From this point on, Linda Perry continued to build her reputation within the record industry, particularly for working with female artists. “I think that women weren’t used to, or even understanding, that was a possibility,” she points out. “I remember when Gwen Stefani came in, and she was like, ‘Oh my God, it’s such a different energy working with a woman.’ And it is. It feels safer. You don’t have some douchebag dude hitting on you because they think they’re powerful.”

Describing herself as a “boutique songwriter”, Perry says she relies upon her instincts and emotions when approaching a new composition. “I don’t have big, grandiose thoughts in my head when I’m writing a song,” she stresses. “I don’t have a preconceived idea: ‘Y’know, today, I’m gonna write a big, powerful anthem.’ I don’t do that. I write from going with whatever my feelings are. It’s being in touch with your feelings and where you’re at emotionally in life. I just sit down, and I play and the song just shows up.”

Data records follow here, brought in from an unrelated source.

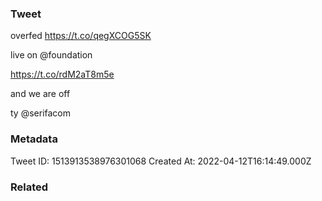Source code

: ### Tweet
overfed https://t.co/qegXCOG5SK

live on @foundation 

https://t.co/rdM2aT8m5e

and we are off

ty @serifacom

### Metadata
Tweet ID: 1513913538976301068
Created At: 2022-04-12T16:14:49.000Z

### Related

Perry has a reputation for being open and honest with her various star collaborators, even if sometimes they might not want to hear her characteristically strong opinions. “What I have that is the most important to me is respect,” she says. “I’m someone that you can trust, and I’m always going to be honest. And people come to me all the time for my honesty and ask me, ‘Hey, what do you think of this?’, and they’re prepared for a very raw answer. And for that, I’m so grateful.”

Beyond 9 To 5

More recently, Linda Perry had the opportunity to collaborate with country legend Dolly Parton on the soundtrack to 2018 film, Dumplin’. The album featured Perry’s reworkings of six of Parton’s previous recordings, including a string‑backed version of ‘Jolene’, alongside five new Parton/Perry co‑writes.

“To me,” Perry laughs, “walking in a room with Dolly Parton was just life calling and saying, ‘You got to up your game. You got to take it up a notch.’ Because that woman, she shines. An incredible woman and so powerful and extremely talented. So I rose to the occasion... I matched her confidence and walked into that room with her, and I cranked out six songs with her in two days. And we got along amazingly. She’s a very good friend and she’s wise beyond belief.”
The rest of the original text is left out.